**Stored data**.
____
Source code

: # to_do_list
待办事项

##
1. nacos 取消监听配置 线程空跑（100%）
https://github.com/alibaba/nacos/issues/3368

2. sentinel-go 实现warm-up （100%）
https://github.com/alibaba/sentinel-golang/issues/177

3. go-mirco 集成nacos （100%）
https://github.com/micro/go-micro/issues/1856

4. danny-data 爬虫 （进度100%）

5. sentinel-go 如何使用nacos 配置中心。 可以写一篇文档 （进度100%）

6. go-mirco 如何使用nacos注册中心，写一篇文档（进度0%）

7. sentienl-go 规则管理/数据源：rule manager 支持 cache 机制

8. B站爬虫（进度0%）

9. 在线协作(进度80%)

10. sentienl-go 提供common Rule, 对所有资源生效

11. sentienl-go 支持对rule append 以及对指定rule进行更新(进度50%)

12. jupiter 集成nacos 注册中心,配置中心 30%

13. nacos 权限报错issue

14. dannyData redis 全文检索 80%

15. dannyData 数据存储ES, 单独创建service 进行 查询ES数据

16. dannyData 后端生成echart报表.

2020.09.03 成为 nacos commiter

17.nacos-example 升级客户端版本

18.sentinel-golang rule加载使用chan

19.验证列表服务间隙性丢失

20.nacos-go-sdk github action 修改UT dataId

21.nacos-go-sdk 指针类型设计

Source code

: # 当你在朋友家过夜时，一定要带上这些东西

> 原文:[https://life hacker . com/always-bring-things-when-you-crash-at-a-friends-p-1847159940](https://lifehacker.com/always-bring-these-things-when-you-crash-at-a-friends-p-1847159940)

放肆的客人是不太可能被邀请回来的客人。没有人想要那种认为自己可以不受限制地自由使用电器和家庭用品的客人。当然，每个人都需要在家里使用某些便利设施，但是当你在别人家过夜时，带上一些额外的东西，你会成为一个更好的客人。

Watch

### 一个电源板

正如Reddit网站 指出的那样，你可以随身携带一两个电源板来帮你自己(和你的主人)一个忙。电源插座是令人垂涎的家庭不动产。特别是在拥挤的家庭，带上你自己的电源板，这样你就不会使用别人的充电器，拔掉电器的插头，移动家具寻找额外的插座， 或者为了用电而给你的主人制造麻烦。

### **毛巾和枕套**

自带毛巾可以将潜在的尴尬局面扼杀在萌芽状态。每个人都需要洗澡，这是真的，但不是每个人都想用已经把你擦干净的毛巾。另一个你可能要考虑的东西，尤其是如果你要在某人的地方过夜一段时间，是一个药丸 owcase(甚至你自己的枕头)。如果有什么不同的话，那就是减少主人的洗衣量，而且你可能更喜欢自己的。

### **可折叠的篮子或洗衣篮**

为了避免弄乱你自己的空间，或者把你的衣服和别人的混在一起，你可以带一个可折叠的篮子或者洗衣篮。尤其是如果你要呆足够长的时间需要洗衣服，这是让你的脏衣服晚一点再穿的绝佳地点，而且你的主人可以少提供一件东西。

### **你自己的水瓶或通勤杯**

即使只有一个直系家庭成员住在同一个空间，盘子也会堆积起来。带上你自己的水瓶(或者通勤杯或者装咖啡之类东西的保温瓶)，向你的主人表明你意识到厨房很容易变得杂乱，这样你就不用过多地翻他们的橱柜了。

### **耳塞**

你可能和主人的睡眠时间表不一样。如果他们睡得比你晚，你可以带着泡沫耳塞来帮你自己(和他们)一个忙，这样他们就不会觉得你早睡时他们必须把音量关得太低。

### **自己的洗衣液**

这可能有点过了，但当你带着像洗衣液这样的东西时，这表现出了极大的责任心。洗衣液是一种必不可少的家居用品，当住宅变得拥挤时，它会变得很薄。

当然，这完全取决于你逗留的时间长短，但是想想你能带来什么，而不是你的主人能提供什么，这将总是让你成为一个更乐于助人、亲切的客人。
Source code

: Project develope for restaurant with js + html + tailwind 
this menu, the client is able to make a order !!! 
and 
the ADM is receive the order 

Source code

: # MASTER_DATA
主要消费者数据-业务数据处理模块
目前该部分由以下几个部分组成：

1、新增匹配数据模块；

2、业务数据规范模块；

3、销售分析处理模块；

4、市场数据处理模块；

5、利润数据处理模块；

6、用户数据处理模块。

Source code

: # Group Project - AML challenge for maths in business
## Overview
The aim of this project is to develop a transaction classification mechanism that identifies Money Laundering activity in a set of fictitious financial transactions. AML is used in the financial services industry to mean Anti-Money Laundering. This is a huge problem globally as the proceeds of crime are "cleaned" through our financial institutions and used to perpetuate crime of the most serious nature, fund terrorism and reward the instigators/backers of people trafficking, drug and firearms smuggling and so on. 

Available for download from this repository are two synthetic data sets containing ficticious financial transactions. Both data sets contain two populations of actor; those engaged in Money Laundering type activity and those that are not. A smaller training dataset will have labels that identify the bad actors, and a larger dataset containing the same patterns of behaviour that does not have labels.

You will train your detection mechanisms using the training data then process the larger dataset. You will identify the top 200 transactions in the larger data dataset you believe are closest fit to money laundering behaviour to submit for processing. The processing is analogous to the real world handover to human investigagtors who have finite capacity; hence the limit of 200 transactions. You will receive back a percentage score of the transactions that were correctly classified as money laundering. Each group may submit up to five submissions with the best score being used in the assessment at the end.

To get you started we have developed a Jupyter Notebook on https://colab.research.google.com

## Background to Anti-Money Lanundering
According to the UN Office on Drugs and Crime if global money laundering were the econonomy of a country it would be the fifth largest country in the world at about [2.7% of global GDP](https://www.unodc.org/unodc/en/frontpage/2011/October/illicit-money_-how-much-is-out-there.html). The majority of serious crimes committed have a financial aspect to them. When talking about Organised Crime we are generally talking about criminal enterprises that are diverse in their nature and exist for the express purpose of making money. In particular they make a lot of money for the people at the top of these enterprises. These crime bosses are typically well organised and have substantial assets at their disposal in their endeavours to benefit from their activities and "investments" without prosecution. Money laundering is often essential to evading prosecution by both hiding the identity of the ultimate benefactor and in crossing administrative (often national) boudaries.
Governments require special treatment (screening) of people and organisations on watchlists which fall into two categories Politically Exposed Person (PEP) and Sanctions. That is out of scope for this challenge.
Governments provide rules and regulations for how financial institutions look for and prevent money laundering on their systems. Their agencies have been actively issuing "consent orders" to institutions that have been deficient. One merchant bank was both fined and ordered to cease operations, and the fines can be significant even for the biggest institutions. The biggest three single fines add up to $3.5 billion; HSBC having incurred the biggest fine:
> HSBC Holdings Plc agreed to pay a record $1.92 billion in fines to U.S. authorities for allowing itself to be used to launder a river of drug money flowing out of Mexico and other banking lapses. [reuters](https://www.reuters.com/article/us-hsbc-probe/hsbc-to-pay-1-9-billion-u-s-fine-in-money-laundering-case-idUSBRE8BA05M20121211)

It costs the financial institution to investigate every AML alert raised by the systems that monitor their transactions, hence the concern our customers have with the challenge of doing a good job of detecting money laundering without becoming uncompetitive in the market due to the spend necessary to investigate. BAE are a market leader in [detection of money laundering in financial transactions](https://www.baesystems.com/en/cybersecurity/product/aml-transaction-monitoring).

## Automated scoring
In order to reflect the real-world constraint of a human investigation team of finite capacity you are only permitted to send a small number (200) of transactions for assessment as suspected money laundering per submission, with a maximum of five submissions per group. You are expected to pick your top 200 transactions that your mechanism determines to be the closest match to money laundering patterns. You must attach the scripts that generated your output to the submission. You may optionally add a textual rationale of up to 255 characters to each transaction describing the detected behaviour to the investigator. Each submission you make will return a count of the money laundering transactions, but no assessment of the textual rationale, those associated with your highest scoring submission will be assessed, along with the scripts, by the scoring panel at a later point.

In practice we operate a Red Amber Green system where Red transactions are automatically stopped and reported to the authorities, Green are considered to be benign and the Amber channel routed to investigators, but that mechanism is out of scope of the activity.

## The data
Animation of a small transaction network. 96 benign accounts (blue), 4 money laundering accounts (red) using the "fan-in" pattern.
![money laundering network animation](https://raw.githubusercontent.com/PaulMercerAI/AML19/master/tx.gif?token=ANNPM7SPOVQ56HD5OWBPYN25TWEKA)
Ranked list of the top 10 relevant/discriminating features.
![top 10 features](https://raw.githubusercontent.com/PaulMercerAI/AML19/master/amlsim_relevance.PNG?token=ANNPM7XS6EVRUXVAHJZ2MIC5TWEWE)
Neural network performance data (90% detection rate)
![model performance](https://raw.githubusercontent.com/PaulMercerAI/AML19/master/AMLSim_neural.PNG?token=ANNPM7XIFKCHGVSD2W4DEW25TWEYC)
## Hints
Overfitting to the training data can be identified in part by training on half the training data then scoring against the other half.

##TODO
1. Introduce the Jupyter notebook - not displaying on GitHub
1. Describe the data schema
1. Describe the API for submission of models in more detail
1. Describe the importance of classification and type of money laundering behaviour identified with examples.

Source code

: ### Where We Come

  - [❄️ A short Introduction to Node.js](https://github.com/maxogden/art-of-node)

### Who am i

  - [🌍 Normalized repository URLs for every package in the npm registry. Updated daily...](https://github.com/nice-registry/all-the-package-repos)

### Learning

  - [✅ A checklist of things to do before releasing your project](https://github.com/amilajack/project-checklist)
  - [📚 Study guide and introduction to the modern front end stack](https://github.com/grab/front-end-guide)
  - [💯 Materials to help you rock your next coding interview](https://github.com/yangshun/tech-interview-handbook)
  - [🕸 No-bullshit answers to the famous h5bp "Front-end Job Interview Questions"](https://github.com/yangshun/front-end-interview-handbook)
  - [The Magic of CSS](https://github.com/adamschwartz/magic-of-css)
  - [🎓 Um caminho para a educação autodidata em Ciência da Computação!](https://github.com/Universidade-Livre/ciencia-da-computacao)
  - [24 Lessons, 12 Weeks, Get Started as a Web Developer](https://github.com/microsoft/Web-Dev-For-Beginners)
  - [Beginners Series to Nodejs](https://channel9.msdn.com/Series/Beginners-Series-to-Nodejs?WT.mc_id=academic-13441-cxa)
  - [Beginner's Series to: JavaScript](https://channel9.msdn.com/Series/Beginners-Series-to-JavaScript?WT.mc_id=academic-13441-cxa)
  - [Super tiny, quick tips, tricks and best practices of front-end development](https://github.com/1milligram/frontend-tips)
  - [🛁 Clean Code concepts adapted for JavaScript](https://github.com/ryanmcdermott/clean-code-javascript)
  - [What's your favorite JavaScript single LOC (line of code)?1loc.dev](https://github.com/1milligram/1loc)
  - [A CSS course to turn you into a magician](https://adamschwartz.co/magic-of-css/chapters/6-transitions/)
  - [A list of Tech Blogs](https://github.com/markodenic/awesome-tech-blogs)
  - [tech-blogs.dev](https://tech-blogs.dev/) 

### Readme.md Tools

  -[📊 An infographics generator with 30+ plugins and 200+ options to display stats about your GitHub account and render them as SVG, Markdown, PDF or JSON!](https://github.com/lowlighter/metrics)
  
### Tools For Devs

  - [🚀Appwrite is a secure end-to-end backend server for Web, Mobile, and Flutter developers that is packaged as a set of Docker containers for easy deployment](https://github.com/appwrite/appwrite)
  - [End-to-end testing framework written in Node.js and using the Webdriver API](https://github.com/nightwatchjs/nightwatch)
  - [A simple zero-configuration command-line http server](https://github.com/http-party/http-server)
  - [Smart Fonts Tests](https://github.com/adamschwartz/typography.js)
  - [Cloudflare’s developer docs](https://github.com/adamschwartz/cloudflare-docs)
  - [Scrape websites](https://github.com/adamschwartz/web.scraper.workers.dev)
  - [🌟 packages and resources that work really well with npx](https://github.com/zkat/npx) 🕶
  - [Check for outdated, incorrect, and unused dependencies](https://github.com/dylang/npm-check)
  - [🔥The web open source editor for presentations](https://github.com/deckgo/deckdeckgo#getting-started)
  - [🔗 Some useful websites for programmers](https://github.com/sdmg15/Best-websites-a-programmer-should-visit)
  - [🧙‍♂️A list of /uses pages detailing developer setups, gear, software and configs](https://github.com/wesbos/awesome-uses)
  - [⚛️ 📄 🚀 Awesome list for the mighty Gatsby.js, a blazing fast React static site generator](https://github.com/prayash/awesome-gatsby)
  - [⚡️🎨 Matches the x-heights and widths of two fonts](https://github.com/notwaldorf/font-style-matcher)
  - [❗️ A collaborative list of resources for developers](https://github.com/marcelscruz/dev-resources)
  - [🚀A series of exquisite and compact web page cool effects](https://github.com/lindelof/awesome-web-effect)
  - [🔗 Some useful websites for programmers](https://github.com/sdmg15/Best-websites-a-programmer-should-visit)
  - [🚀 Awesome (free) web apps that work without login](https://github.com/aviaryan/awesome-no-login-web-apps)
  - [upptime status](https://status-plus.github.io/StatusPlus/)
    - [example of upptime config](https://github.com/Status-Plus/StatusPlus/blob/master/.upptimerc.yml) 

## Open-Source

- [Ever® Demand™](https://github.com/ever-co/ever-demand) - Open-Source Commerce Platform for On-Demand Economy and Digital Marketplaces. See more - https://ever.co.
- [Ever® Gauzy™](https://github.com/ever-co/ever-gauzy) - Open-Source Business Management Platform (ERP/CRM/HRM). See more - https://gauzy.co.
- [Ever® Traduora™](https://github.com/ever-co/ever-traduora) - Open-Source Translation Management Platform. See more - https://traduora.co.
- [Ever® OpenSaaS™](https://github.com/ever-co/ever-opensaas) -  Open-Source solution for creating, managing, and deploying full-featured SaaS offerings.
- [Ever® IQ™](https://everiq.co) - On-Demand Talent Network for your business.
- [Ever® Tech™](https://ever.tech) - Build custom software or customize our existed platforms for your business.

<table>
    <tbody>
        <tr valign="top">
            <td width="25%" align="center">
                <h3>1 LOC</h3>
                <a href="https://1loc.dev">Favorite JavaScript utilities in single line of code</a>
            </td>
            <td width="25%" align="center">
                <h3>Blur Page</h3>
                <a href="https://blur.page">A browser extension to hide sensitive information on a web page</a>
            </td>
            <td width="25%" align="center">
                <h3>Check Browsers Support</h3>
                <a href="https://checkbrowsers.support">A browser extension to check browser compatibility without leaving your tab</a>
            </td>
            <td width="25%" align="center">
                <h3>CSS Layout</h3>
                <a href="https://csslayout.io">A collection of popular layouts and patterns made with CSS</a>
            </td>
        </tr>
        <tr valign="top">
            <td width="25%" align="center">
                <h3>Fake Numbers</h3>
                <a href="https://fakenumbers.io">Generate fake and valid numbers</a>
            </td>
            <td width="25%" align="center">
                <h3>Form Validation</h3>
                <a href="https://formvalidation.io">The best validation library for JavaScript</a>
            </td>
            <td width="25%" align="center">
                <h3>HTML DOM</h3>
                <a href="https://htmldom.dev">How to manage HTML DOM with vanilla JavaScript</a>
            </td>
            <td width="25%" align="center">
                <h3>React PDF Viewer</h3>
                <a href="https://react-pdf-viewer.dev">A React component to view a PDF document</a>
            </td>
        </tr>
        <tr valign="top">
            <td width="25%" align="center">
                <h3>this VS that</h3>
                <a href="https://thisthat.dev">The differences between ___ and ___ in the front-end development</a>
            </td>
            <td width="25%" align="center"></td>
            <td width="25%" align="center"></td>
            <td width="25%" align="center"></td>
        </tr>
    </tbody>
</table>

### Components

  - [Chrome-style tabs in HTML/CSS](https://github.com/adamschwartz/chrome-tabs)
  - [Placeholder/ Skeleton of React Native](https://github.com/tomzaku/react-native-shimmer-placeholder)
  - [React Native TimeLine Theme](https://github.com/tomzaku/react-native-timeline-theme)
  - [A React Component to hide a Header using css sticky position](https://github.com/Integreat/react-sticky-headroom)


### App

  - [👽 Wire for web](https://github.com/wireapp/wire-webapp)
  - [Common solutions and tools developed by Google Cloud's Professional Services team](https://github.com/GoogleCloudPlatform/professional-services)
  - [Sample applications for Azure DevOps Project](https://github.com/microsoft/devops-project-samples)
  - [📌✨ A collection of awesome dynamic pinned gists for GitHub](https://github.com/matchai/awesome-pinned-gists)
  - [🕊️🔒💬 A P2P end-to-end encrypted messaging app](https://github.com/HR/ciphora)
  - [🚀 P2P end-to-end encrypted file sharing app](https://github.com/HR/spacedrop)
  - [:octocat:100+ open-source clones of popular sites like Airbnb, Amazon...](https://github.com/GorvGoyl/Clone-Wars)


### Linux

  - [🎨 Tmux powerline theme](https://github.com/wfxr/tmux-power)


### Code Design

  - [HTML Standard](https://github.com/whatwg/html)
____
**Exercise prompt**. Could you restate word for word the lines above, from the one that contains "the ADM is receive the order" through the one that contains "The aim of this", and no others?

**Answer below**.
the ADM is receive the order 

Source code

: # MASTER_DATA
主要消费者数据-业务数据处理模块
目前该部分由以下几个部分组成：

1、新增匹配数据模块；

2、业务数据规范模块；

3、销售分析处理模块；

4、市场数据处理模块；

5、利润数据处理模块；

6、用户数据处理模块。

Source code

: # Group Project - AML challenge for maths in business
## Overview
The aim of this project is to develop a transaction classification mechanism that identifies Money Laundering activity in a set of fictitious financial transactions. AML is used in the financial services industry to mean Anti-Money Laundering. This is a huge problem globally as the proceeds of crime are "cleaned" through our financial institutions and used to perpetuate crime of the most serious nature, fund terrorism and reward the instigators/backers of people trafficking, drug and firearms smuggling and so on. 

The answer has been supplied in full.